■ Work request:
Only a number is wanted here: how many lines in the records below contain the string "specific".
§
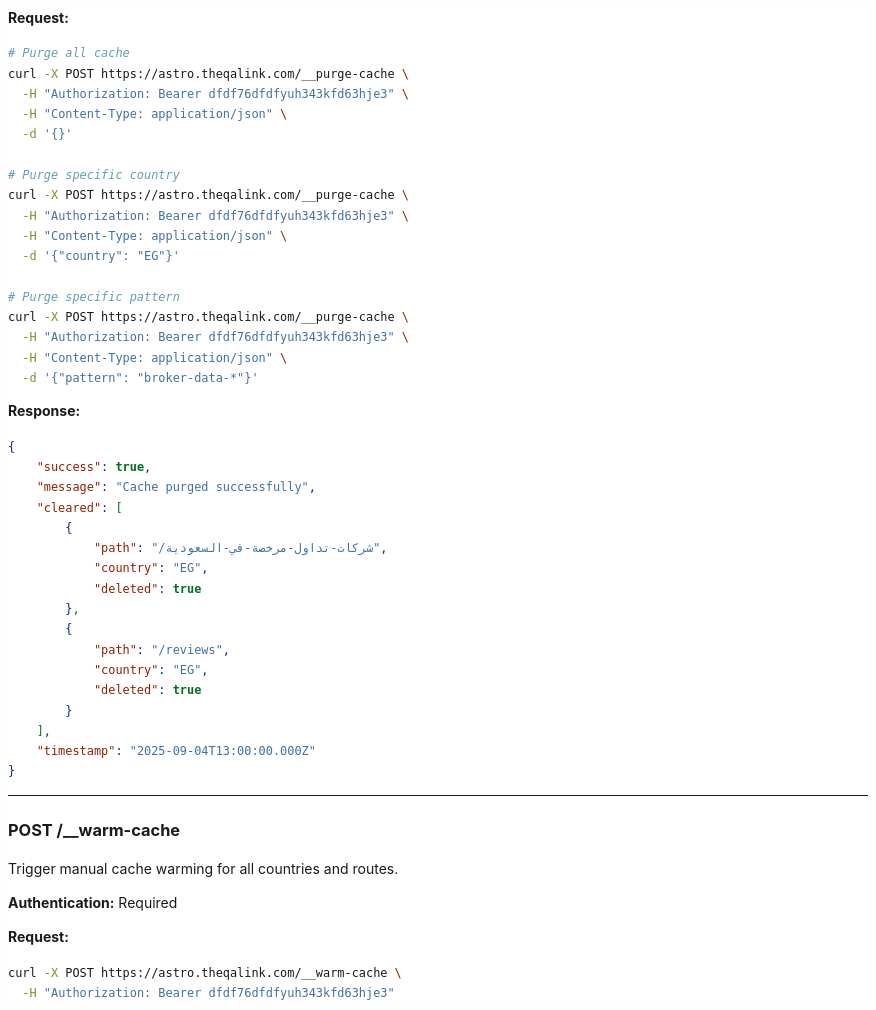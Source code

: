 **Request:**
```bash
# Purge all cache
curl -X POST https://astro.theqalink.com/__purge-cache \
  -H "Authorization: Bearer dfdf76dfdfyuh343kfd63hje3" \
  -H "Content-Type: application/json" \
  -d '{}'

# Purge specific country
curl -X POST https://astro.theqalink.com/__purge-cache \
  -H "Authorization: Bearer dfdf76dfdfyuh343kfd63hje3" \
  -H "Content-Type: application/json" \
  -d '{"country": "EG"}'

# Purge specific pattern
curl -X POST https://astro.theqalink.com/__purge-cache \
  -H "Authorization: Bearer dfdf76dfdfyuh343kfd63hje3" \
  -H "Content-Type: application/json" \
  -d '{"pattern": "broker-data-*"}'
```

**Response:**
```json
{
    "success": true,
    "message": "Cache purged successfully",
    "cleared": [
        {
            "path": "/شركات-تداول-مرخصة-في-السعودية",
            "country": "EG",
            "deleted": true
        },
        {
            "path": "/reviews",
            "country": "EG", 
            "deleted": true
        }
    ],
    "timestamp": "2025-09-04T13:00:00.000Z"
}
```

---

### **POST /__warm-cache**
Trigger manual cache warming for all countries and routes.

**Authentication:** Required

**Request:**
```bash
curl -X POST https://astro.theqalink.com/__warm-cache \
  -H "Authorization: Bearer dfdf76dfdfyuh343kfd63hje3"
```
§
■ Your response:
2